Larusha Naidoo, Chief Information Officer: Architecting for Scale
Processing billions of transactions monthly requires more than capable software. It requires resilient architecture.
As CIO, Larusha Naidoo oversees the technological integrity of the Signature ecosystem. Her mandate extends beyond development to include security, scalability, data governance, and infrastructure stability.
iCompare’s ability to ingest data from APIs, Kafka streams, and multiple source systems, execute complex validation engines, and maintain performance under high volume is the result of deliberate architectural design.
In financial services, system downtime is not an inconvenience. It is exposure.
Larusha’s role ensures that innovation is underpinned by robustness, not experimentation.
Irshaad Ramroop, Chief Operating Officer: Delivering at Depth
Growth introduces operational complexity. More clients, more systems, more integrations, more regulatory layers.
As COO, Irshaad Ramroop translates strategy into delivery.
His focus is execution, ensuring that teams across divisions operate cohesively, that implementations meet deadlines, and that client environments remain stable during transition. Whether deploying reconciliation frameworks in banking, enabling IFRS 17 data governance in insurance, or supporting investment houses managing high-volume allocations, operational discipline is critical.
Irshaad’s leadership ensures that Signature’s expansion does not dilute its standards.
Pieter Erasmus, Chief Financial Officer: Guarding Financial Integrity
Behind innovation and expansion sits financial stewardship.

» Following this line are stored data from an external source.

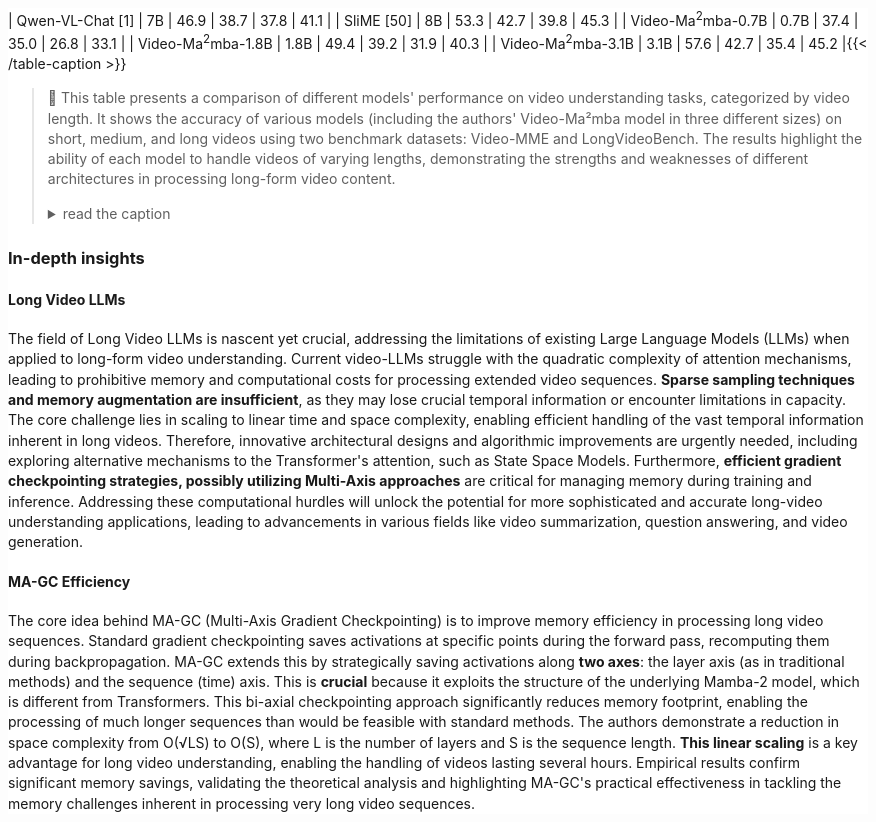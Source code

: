 | Qwen-VL-Chat [1] | 7B | 46.9 | 38.7 | 37.8 | 41.1 |
| SliME [50] | 8B | 53.3 | 42.7 | 39.8 | 45.3 |
| Video-Ma<sup>2</sup>mba-0.7B | 0.7B | 37.4 | 35.0 | 26.8 | 33.1 |
| Video-Ma<sup>2</sup>mba-1.8B | 1.8B | 49.4 | 39.2 | 31.9 | 40.3 |
| Video-Ma<sup>2</sup>mba-3.1B | 3.1B | 57.6 | 42.7 | 35.4 | 45.2 |{{< /table-caption >}}

> 🔼 This table presents a comparison of different models' performance on video understanding tasks, categorized by video length.  It shows the accuracy of various models (including the authors' Video-Ma²mba model in three different sizes) on short, medium, and long videos using two benchmark datasets: Video-MME and LongVideoBench.  The results highlight the ability of each model to handle videos of varying lengths, demonstrating the strengths and weaknesses of different architectures in processing long-form video content.
> <details><summary>read the caption</summary></details>





### In-depth insights


#### Long Video LLMs
The field of Long Video LLMs is nascent yet crucial, addressing the limitations of existing Large Language Models (LLMs) when applied to long-form video understanding.  Current video-LLMs struggle with the quadratic complexity of attention mechanisms, leading to prohibitive memory and computational costs for processing extended video sequences. **Sparse sampling techniques and memory augmentation are insufficient**, as they may lose crucial temporal information or encounter limitations in capacity. The core challenge lies in scaling to linear time and space complexity, enabling efficient handling of the vast temporal information inherent in long videos.  Therefore, innovative architectural designs and algorithmic improvements are urgently needed, including exploring alternative mechanisms to the Transformer's attention, such as State Space Models. Furthermore,  **efficient gradient checkpointing strategies, possibly utilizing Multi-Axis approaches** are critical for managing memory during training and inference.  Addressing these computational hurdles will unlock the potential for more sophisticated and accurate long-video understanding applications, leading to advancements in various fields like video summarization, question answering, and video generation.

#### MA-GC Efficiency
The core idea behind MA-GC (Multi-Axis Gradient Checkpointing) is to improve memory efficiency in processing long video sequences.  Standard gradient checkpointing saves activations at specific points during the forward pass, recomputing them during backpropagation. MA-GC extends this by strategically saving activations along **two axes**: the layer axis (as in traditional methods) and the sequence (time) axis. This is **crucial** because it exploits the structure of the underlying Mamba-2 model, which is different from Transformers. This bi-axial checkpointing approach significantly reduces memory footprint, enabling the processing of much longer sequences than would be feasible with standard methods.  The authors demonstrate a reduction in space complexity from O(√LS) to O(S), where L is the number of layers and S is the sequence length.  **This linear scaling** is a key advantage for long video understanding, enabling the handling of videos lasting several hours.  Empirical results confirm significant memory savings, validating the theoretical analysis and highlighting MA-GC's practical effectiveness in tackling the memory challenges inherent in processing very long video sequences.
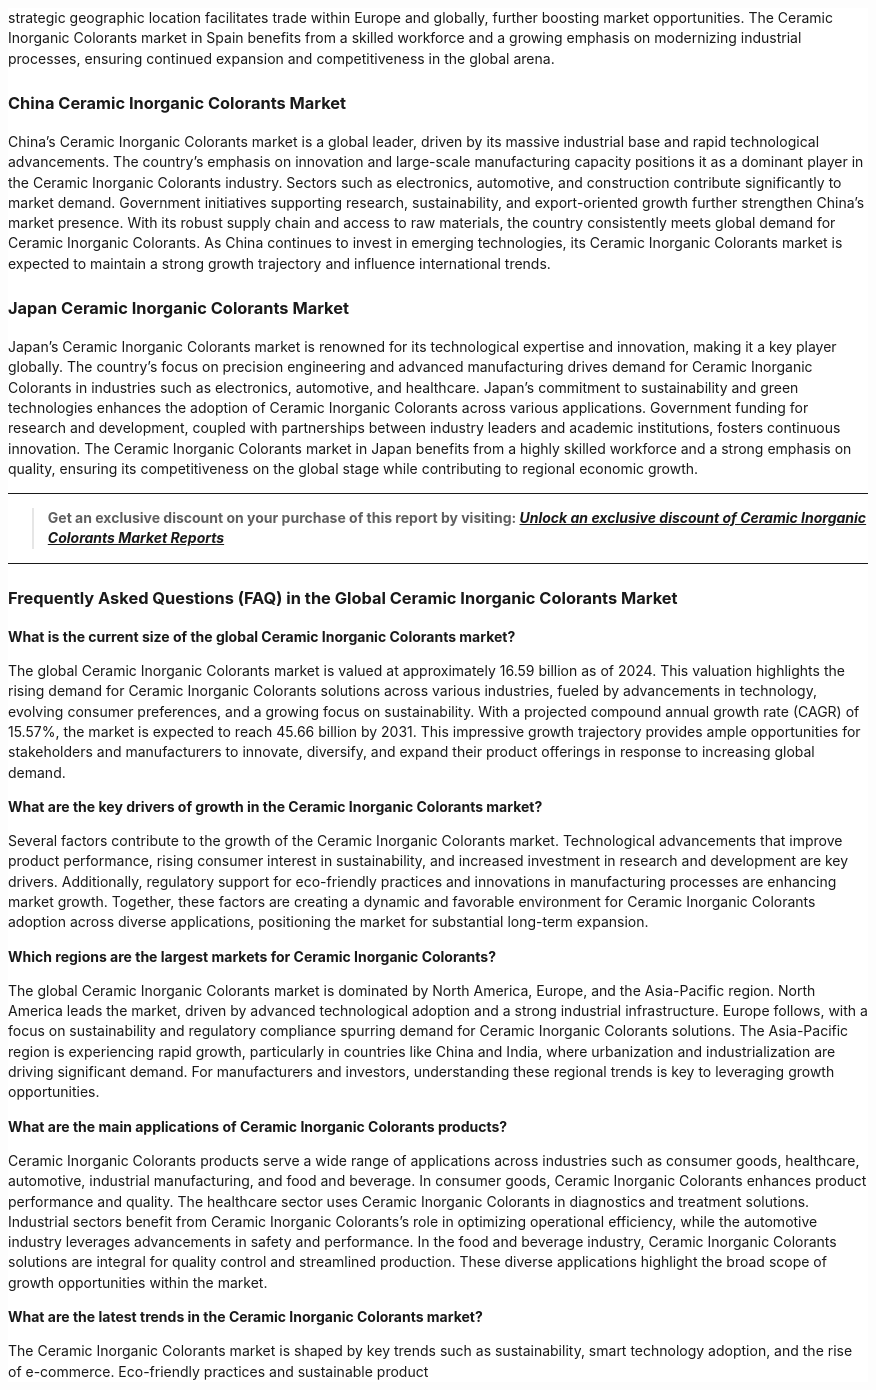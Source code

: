 strategic geographic location facilitates trade within Europe and globally, further boosting market opportunities. The Ceramic Inorganic Colorants market in Spain benefits from a skilled workforce and a growing emphasis on modernizing industrial processes, ensuring continued expansion and competitiveness in the global arena.</p><h3>China Ceramic Inorganic Colorants Market</h3><p>China&rsquo;s Ceramic Inorganic Colorants market is a global leader, driven by its massive industrial base and rapid technological advancements. The country&rsquo;s emphasis on innovation and large-scale manufacturing capacity positions it as a dominant player in the Ceramic Inorganic Colorants industry. Sectors such as electronics, automotive, and construction contribute significantly to market demand. Government initiatives supporting research, sustainability, and export-oriented growth further strengthen China&rsquo;s market presence. With its robust supply chain and access to raw materials, the country consistently meets global demand for Ceramic Inorganic Colorants. As China continues to invest in emerging technologies, its Ceramic Inorganic Colorants market is expected to maintain a strong growth trajectory and influence international trends.</p><h3>Japan Ceramic Inorganic Colorants Market</h3><p>Japan&rsquo;s Ceramic Inorganic Colorants market is renowned for its technological expertise and innovation, making it a key player globally. The country&rsquo;s focus on precision engineering and advanced manufacturing drives demand for Ceramic Inorganic Colorants in industries such as electronics, automotive, and healthcare. Japan&rsquo;s commitment to sustainability and green technologies enhances the adoption of Ceramic Inorganic Colorants across various applications. Government funding for research and development, coupled with partnerships between industry leaders and academic institutions, fosters continuous innovation. The Ceramic Inorganic Colorants market in Japan benefits from a highly skilled workforce and a strong emphasis on quality, ensuring its competitiveness on the global stage while contributing to regional economic growth.</p><hr /><blockquote><p><strong>Get an exclusive discount on your purchase of this report by visiting: <em><a href="://marketresearchpulse.com/ask-for-discount/95589?utm_source=Github&amp;utm_medium=021">Unlock an exclusive discount of Ceramic Inorganic Colorants Market Reports</a></em>&nbsp;</strong></p></blockquote><hr /><h3>Frequently Asked Questions (FAQ) in the Global Ceramic Inorganic Colorants Market</h3><p><strong>What is the current size of the global Ceramic Inorganic Colorants market?</strong></p><p>The global Ceramic Inorganic Colorants market is valued at approximately 16.59 billion as of 2024. This valuation highlights the rising demand for Ceramic Inorganic Colorants solutions across various industries, fueled by advancements in technology, evolving consumer preferences, and a growing focus on sustainability. With a projected compound annual growth rate (CAGR) of 15.57%, the market is expected to reach 45.66 billion by 2031. This impressive growth trajectory provides ample opportunities for stakeholders and manufacturers to innovate, diversify, and expand their product offerings in response to increasing global demand.</p><p><strong>What are the key drivers of growth in the Ceramic Inorganic Colorants market?</strong></p><p>Several factors contribute to the growth of the Ceramic Inorganic Colorants market. Technological advancements that improve product performance, rising consumer interest in sustainability, and increased investment in research and development are key drivers. Additionally, regulatory support for eco-friendly practices and innovations in manufacturing processes are enhancing market growth. Together, these factors are creating a dynamic and favorable environment for Ceramic Inorganic Colorants adoption across diverse applications, positioning the market for substantial long-term expansion.</p><p><strong>Which regions are the largest markets for Ceramic Inorganic Colorants?</strong></p><p>The global Ceramic Inorganic Colorants market is dominated by North America, Europe, and the Asia-Pacific region. North America leads the market, driven by advanced technological adoption and a strong industrial infrastructure. Europe follows, with a focus on sustainability and regulatory compliance spurring demand for Ceramic Inorganic Colorants solutions. The Asia-Pacific region is experiencing rapid growth, particularly in countries like China and India, where urbanization and industrialization are driving significant demand. For manufacturers and investors, understanding these regional trends is key to leveraging growth opportunities.</p><p><strong>What are the main applications of Ceramic Inorganic Colorants products?</strong></p><p>Ceramic Inorganic Colorants products serve a wide range of applications across industries such as consumer goods, healthcare, automotive, industrial manufacturing, and food and beverage. In consumer goods, Ceramic Inorganic Colorants enhances product performance and quality. The healthcare sector uses Ceramic Inorganic Colorants in diagnostics and treatment solutions. Industrial sectors benefit from Ceramic Inorganic Colorants&rsquo;s role in optimizing operational efficiency, while the automotive industry leverages advancements in safety and performance. In the food and beverage industry, Ceramic Inorganic Colorants solutions are integral for quality control and streamlined production. These diverse applications highlight the broad scope of growth opportunities within the market.</p><p><strong>What are the latest trends in the Ceramic Inorganic Colorants market?</strong></p><p>The Ceramic Inorganic Colorants market is shaped by key trends such as sustainability, smart technology adoption, and the rise of e-commerce. Eco-friendly practices and sustainable product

As CFO, Pieter Erasmus oversees the financial governance of a business operating across multiple divisions and complex client environments.
Scaling to nearly 300 colleagues requires structured financial planning, capital allocation discipline, and sustainable growth models. The managed SaaS approach adopted within iCompare environments reflects this philosophy, balancing client accessibility with operational sustainability.
Pieter’s role ensures that Signature’s growth remains durable rather than fragile.
Leadership as Collective Accountability
No single executive defines Signature.
The strength of the leadership team lies in its alignment. Founder vision, strategic direction, technological integrity, operational execution, and financial discipline each reinforce the other.
As regulatory frameworks intensify across insurance and banking, and as transaction volumes continue to grow, leadership must balance innovation with control. The team’s responsibility is not simply to grow the business. It is to protect the systems that financial institutions depend on.
Developing the Next Layer of Leadership
Approaching two decades in operation, Signature recognises that leadership cannot remain concentrated at the top.
The business has invested heavily in developing internal managers, technical leads, and graduate talent pipelines. Exposure to real-world financial environments, SQL development, reconciliation logic, and regulatory frameworks builds capability from the ground up.
The objective is straightforward: build depth.
An organisation processing over 5 billion transactions monthly cannot rely on a narrow decision layer. It must cultivate leaders across technical, operational, and strategic domains.
Looking Forward
Leadership at Signature is less about visibility and more about responsibility.
The industries the business serves, banking, insurance, investments, and enterprise finance, operate under scrutiny. Errors are public. Failures are systemic.
The leadership team understands that their role is not to create headlines. It is to create resilience.
As Signature moves toward its 20-year milestone in 2026, the foundation remains the same. Solve real problems, build intelligent systems, scale responsibly, and stay humble in growth.
Because leadership in financial automation is not about being the loudest voice in the room. It is about ensuring that when billions of transactions move quietly in the background, they move correctly.